Thank goodness, while the mathematicians calculated the flight path, the engineers designed the rocket! They designed into the rocket a few extras, one of which included the ability to make a mid-course correction. From the ground NASA could fire one of these engines for a few seconds and return the rocket to its course. And of course, once we put humans into those rockets, the crew on board could fire those engines. Close to the earth the corrections are slight. Close to the moon they become more significant. But the ability to change course is absolutely necessary, since life between here and the moon is so unpredictable.

Now let’s apply this to our life lessons and beef up our teachings.

We look to our upbringing and take an assessment of where we are in our lives. We include the genetic and environmental components of our childhood and our adolescence. We consider the mistakes we’ve made, the penalties we’ve paid, the violence we’ve suffered, and the 8-ball we’re behind. From here the path to our destination looks bleak. We are going to miss our life goals, set by others or ourselves, by far more than a few thousand miles. We have wounds and brokenness to deal with, we have scars that keep us from coping with new relationships, we have memories of the hurts we’ve caused others. We’re off the chosen path.

This is where the guidance system is to kick in. Our first action is to repudiate any teaching that says our lives are on a fixed course. Our second action is to identify the resources available to us for mid-course corrections. And our third action is to fire up those engines and make those corrections so we can get off the destructive paths we think we can’t escape.

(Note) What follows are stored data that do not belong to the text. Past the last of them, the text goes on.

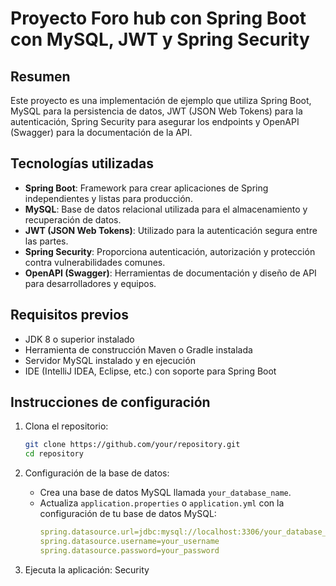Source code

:  
# Proyecto Foro hub con Spring Boot con MySQL, JWT y Spring Security

## Resumen
Este proyecto es una implementación de ejemplo que utiliza Spring Boot, MySQL para la persistencia de datos, JWT (JSON Web Tokens) para la autenticación, Spring Security para asegurar los endpoints y OpenAPI (Swagger) para la documentación de la API.

## Tecnologías utilizadas
- **Spring Boot**: Framework para crear aplicaciones de Spring independientes y listas para producción.
- **MySQL**: Base de datos relacional utilizada para el almacenamiento y recuperación de datos.
- **JWT (JSON Web Tokens)**: Utilizado para la autenticación segura entre las partes.
- **Spring Security**: Proporciona autenticación, autorización y protección contra vulnerabilidades comunes.
- **OpenAPI (Swagger)**: Herramientas de documentación y diseño de API para desarrolladores y equipos.

## Requisitos previos
- JDK 8 o superior instalado
- Herramienta de construcción Maven o Gradle instalada
- Servidor MySQL instalado y en ejecución
- IDE (IntelliJ IDEA, Eclipse, etc.) con soporte para Spring Boot

## Instrucciones de configuración
1. Clona el repositorio:
   ```bash
   git clone https://github.com/your/repository.git
   cd repository
   ```

2. Configuración de la base de datos:
   - Crea una base de datos MySQL llamada `your_database_name`.
   - Actualiza `application.properties` o `application.yml` con la configuración de tu base de datos MySQL:
     ```yaml
     spring.datasource.url=jdbc:mysql://localhost:3306/your_database_name
     spring.datasource.username=your_username
     spring.datasource.password=your_password
     ```

3. Ejecuta la aplicación:
Security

Nobody is going to say this is easy. Nobody is going to trivialize the pain that you have gone through in your life, or the heartache that accompanies the experiences you’ve had. Every pain is real. Every hurt is to be acknowledged and honored in your life. And nobody is going to say that you will accomplish total restoration in your life, though you may be surprised at what you can accomplish.

Nobody is going to say that the mid-course correction can be done alone. You may be able to do some or all of these actions without help, but you may be the exception. And if you have resources to draw on when you make changes, you can find this far more effective than when it’s a solo act.

The only part of this that you can do yourself (in fact, the only part of this that you must do yourself) is to decide to make the mid-course correction. After you have made that decision, the resources are there for you to draw on.